20 de octubre de 2021
Directores
Orlando Cadavid Correa
Evelio Giraldo Ospina

Con nadadito de perro.

11 de octubre de 2021

Por Esteban Jaramillo Osorio.

Cierre estridente, bullanguero, festivo, con la ilusión, distante de la realidad, del triunfo histórico ante Brasil en Barranquilla.
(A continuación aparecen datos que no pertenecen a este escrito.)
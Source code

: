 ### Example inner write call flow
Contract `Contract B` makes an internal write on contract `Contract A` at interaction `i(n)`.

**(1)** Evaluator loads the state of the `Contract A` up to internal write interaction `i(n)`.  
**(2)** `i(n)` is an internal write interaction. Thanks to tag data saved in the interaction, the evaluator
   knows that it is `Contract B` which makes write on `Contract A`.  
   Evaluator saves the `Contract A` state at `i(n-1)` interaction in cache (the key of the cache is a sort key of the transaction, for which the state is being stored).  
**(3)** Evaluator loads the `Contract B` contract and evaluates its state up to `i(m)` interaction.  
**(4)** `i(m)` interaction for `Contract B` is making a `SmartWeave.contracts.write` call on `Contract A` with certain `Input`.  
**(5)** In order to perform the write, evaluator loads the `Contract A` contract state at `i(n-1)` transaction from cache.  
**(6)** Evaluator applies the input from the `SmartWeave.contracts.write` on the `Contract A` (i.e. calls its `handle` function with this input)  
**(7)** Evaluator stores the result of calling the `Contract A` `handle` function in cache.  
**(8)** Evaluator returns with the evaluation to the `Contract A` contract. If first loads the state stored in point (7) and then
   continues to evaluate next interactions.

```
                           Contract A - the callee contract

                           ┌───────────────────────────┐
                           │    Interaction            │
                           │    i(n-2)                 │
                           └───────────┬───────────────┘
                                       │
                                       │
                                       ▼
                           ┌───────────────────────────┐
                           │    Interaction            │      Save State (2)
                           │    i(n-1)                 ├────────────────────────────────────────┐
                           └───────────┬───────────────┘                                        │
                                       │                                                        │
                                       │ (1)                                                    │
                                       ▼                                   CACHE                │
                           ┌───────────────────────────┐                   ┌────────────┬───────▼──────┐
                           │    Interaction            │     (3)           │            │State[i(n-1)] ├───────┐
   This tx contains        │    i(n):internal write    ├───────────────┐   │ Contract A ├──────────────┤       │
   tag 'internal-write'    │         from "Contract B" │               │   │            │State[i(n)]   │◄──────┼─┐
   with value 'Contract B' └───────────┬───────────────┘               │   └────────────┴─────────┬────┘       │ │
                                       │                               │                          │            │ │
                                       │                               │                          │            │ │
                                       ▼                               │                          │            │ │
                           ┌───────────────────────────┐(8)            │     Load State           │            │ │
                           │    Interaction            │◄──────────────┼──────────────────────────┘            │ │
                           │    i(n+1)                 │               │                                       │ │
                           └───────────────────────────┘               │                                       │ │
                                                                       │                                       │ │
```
Fue una gritería pasional, en concordancia con la reacción del equipo, que avanzó sus líneas, asumiendo riesgos con frágil equilibrio, pero ciego ante la portería.

Final con riñón, con huevo, con desgaste físico, con ganas de victoria, con ingredientes técnicos que desplazaron, por un rato, las razones defensivas que imperaron en el trámite.

De nuevo el gol fue esquivo, a pesar de que esta vez el bateador elegido, Falcao Garcia, mejoró con influencia en el tercio de ataque, asociado, participativo y generoso en el despliegue, de espaldas al gol como su equipo.

Infortunio el de Luis Díaz, aislado, en otro mundo, ignorado por el trámite y el plan de juego, dejando sus habilidades en el archivo. Su futbol inspirado no encajaba porque el atrevimiento parecía estar prohibido.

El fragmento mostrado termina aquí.